(Source texts of formatted documents)
================================

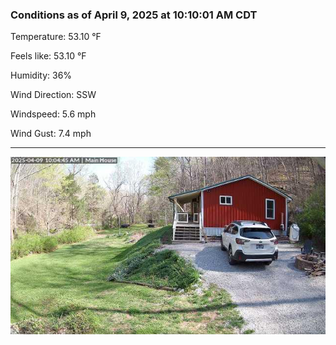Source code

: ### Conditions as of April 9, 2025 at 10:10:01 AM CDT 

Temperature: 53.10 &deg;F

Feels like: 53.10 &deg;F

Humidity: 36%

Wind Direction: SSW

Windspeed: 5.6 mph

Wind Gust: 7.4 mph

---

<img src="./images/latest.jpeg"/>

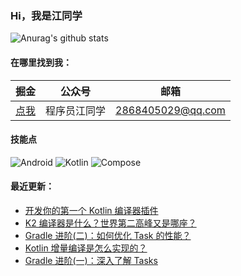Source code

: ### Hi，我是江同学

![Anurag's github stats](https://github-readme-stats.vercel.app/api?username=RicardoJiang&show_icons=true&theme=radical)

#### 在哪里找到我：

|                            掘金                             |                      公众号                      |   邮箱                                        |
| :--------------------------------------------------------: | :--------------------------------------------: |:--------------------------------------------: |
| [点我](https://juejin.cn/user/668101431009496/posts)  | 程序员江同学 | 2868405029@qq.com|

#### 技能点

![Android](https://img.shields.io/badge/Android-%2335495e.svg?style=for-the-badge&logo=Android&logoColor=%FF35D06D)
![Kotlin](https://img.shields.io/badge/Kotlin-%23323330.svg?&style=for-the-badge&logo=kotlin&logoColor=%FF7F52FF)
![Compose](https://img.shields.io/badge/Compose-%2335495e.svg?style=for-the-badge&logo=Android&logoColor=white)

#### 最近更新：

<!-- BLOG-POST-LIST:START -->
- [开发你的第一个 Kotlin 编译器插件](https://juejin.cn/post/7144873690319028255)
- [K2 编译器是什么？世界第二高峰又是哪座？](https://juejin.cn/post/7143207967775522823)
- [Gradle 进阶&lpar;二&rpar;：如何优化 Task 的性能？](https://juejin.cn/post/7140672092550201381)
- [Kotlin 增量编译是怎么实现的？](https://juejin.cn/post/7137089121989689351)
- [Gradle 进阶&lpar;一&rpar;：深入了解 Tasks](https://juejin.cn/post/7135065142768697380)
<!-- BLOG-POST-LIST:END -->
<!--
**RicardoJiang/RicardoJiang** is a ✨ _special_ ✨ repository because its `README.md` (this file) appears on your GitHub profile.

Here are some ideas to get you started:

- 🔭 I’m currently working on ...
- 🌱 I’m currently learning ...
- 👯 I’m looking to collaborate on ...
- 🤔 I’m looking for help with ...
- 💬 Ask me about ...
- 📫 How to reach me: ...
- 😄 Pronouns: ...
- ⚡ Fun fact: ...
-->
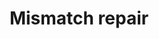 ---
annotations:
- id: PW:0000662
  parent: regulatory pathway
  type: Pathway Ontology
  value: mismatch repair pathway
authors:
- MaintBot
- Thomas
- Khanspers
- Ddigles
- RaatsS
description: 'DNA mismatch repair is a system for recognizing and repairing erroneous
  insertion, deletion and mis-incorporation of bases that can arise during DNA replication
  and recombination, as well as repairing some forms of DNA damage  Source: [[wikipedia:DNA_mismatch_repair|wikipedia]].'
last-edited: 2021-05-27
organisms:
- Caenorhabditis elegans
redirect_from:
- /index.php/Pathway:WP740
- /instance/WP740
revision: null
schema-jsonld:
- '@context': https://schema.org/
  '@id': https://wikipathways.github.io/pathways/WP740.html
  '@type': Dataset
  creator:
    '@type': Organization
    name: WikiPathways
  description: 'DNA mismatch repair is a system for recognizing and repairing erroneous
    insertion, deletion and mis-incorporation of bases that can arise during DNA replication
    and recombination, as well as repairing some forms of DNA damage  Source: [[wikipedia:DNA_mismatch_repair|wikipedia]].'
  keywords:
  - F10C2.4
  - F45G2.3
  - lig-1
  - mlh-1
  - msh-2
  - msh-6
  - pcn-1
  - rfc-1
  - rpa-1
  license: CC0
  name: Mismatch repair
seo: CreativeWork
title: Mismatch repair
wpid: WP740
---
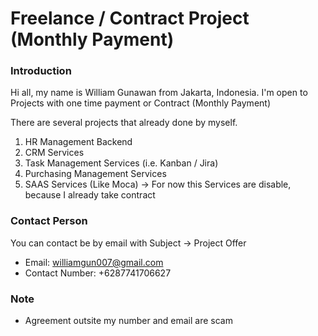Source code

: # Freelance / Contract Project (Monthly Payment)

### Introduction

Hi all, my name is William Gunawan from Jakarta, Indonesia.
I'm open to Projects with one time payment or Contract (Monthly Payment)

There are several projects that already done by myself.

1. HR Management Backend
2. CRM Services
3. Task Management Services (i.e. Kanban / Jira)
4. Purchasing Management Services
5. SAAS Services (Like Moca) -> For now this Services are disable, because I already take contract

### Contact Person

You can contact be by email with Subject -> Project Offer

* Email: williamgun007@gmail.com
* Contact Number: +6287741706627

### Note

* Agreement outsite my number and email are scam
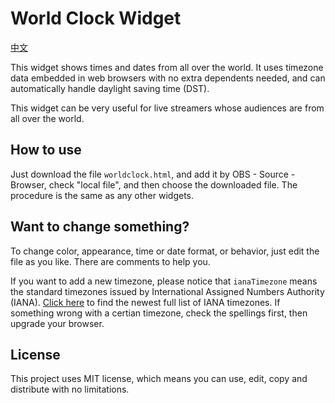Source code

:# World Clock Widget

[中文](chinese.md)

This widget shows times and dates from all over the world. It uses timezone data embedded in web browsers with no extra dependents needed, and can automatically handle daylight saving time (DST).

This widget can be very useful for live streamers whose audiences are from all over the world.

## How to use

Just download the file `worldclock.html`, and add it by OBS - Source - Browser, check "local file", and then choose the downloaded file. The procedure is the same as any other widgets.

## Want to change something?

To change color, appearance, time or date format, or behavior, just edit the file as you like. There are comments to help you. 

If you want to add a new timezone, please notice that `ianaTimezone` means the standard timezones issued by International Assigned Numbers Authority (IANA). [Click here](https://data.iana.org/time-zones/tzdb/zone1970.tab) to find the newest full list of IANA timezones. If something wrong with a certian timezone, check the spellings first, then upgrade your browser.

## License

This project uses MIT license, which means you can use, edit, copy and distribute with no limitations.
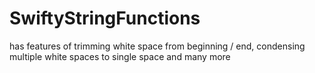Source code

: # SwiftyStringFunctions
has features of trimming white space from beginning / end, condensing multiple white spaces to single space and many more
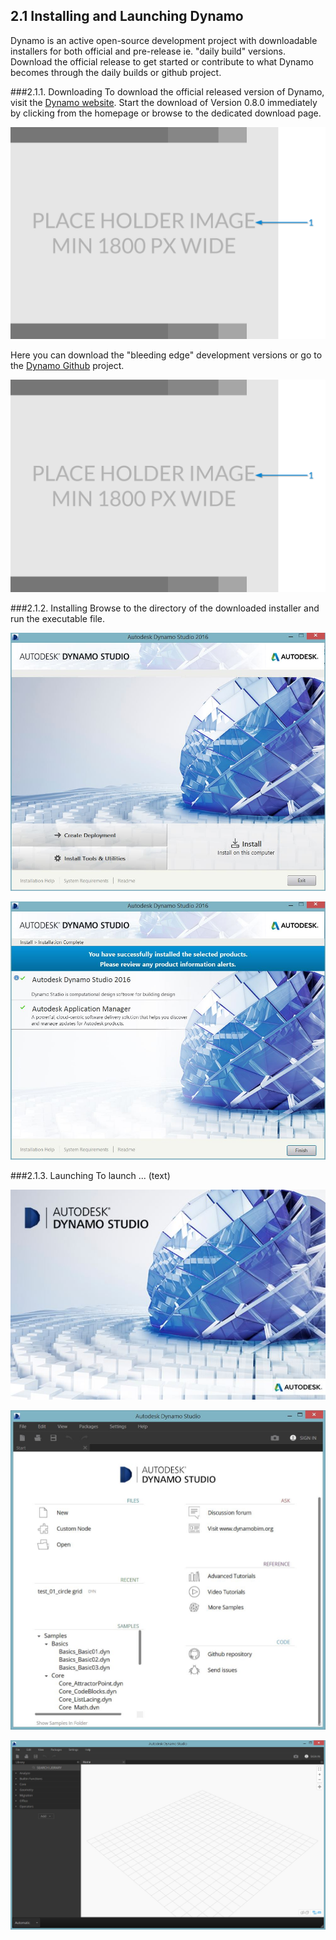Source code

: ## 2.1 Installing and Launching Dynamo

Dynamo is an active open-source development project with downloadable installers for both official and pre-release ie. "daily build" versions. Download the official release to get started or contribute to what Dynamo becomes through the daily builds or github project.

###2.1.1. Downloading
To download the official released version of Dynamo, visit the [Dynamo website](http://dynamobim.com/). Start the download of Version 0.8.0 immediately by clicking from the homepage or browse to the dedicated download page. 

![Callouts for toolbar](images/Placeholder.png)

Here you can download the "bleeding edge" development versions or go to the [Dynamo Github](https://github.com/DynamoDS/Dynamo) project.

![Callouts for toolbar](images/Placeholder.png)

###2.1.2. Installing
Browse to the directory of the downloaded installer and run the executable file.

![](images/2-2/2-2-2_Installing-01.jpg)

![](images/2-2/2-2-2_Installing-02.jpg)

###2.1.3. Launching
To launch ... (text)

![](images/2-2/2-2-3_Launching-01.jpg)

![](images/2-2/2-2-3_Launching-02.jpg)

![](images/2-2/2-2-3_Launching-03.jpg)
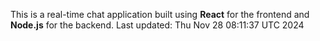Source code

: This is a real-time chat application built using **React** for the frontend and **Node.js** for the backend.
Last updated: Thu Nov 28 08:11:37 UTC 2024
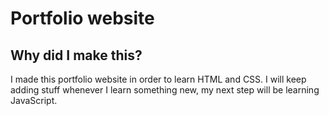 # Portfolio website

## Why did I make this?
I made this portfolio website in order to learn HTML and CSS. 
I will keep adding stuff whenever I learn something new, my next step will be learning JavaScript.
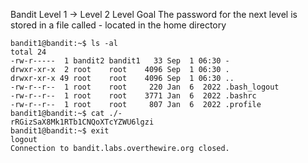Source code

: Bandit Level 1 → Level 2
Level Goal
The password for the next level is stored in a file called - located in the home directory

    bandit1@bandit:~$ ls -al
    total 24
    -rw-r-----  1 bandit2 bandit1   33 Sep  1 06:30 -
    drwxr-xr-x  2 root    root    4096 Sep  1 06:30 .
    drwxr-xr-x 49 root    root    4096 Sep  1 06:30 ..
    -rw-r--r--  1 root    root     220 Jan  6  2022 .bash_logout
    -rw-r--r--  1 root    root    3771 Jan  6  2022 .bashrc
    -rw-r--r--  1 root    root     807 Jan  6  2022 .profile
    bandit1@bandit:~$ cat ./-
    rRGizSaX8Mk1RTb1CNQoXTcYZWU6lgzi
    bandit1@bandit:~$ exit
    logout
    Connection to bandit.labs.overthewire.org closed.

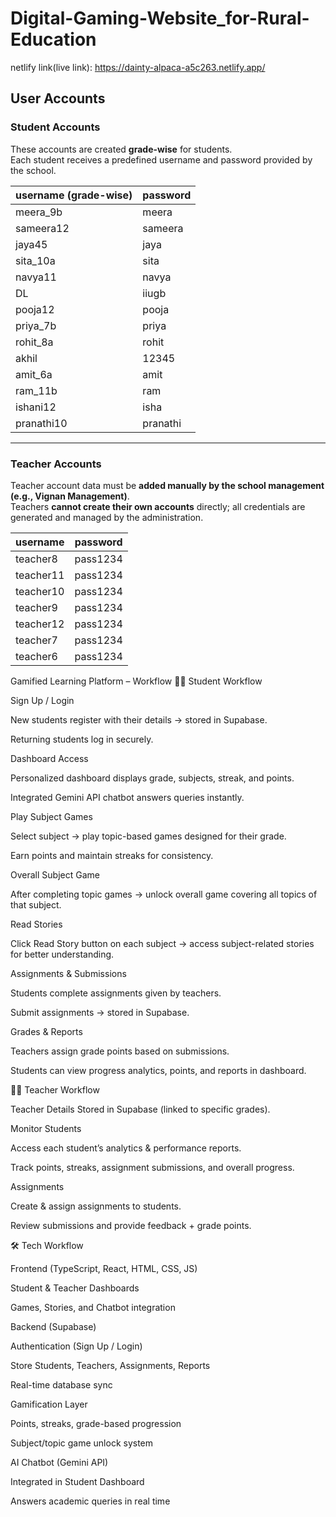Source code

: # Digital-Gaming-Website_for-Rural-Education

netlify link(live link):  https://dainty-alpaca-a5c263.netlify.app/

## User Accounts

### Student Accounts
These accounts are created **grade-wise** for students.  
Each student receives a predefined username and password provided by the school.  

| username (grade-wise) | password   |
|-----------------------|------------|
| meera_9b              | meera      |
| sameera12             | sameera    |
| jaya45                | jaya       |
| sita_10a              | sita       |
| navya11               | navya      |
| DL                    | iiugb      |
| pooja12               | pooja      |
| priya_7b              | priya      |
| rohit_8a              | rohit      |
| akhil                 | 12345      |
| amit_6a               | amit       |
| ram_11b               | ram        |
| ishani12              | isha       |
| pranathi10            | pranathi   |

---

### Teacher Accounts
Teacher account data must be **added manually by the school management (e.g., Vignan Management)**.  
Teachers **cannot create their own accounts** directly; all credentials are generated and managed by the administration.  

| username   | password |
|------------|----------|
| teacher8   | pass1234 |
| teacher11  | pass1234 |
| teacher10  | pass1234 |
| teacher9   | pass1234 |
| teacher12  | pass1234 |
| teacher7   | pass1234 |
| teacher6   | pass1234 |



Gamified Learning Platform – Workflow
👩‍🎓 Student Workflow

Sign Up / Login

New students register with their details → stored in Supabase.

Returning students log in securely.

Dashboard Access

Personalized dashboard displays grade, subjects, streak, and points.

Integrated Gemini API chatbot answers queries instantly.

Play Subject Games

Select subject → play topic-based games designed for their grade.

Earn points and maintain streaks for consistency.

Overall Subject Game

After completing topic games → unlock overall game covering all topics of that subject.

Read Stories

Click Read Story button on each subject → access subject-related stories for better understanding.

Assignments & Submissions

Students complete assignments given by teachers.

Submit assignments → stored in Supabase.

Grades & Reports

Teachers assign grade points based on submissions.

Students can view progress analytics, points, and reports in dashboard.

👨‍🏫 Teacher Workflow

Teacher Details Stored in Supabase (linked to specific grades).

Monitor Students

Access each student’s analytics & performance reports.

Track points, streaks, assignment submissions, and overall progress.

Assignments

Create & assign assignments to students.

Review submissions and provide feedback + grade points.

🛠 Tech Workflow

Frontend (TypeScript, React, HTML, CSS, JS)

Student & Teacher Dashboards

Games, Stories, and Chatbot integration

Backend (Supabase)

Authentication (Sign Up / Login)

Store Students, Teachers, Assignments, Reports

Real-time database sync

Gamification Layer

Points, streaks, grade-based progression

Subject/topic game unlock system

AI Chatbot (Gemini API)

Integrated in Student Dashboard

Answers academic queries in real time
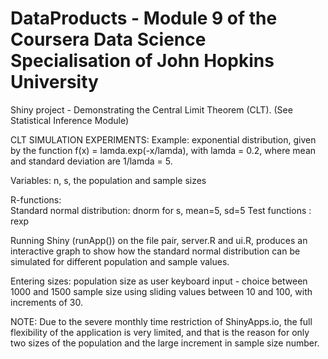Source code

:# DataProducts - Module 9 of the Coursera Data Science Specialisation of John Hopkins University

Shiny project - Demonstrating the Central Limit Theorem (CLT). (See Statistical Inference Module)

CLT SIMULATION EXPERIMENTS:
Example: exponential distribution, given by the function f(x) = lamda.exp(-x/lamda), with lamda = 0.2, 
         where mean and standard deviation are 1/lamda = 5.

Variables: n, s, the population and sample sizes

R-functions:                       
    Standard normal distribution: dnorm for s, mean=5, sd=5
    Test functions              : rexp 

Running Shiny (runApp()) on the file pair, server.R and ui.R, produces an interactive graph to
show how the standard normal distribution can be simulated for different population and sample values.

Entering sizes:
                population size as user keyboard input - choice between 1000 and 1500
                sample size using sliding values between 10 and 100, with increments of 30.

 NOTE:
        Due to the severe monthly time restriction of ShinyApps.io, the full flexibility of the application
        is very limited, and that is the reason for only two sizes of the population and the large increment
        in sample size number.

================================

* TASK BRIEF
Please count the lines above containing "React"; number only.

* ANSWER SPACE
2